DATA FOR THIS EXERCISE START

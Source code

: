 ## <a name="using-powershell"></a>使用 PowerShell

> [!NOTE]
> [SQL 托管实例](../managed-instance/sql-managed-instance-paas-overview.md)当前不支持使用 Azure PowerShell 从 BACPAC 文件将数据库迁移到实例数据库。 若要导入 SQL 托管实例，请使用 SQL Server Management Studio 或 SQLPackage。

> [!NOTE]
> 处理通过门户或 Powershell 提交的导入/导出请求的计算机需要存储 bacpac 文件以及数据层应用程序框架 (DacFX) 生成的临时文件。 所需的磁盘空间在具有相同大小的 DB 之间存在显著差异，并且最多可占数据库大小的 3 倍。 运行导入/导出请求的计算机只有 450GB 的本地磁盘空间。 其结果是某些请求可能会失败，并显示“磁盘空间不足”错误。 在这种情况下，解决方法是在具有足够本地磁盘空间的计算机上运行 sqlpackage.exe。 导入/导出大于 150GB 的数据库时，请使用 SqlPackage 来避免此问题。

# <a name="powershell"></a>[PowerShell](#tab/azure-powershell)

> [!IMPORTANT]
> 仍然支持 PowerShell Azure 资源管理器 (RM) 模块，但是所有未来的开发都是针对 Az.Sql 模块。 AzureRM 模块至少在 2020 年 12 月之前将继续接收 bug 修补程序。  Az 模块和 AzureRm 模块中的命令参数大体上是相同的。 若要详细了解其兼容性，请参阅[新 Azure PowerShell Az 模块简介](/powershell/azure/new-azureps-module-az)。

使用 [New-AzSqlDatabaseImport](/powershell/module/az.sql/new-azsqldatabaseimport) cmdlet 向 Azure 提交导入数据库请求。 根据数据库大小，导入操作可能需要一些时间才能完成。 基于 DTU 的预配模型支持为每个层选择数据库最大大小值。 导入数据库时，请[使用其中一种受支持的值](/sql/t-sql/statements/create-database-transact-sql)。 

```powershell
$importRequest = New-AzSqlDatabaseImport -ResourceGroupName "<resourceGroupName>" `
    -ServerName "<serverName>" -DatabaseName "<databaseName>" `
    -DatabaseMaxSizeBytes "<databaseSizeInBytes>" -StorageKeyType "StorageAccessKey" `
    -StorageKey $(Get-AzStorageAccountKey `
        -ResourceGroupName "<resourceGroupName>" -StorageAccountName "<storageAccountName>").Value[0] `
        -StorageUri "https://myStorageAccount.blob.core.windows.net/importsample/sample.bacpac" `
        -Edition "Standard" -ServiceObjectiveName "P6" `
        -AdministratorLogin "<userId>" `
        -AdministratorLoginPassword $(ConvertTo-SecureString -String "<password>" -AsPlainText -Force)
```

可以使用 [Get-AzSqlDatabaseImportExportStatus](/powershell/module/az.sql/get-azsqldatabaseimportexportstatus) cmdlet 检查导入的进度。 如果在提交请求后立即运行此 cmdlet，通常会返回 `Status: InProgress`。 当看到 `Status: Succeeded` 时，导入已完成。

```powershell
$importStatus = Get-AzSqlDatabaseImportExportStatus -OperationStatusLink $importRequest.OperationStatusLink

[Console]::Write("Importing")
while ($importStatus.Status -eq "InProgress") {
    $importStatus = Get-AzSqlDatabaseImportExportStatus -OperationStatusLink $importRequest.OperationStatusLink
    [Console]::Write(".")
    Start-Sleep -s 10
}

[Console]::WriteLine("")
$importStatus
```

DATA FOR THIS EXERCISE END

Search the entries for the word "Console", then copy every line in which it is found.

[Console]::Write("Importing")
    [Console]::Write(".")
[Console]::WriteLine("")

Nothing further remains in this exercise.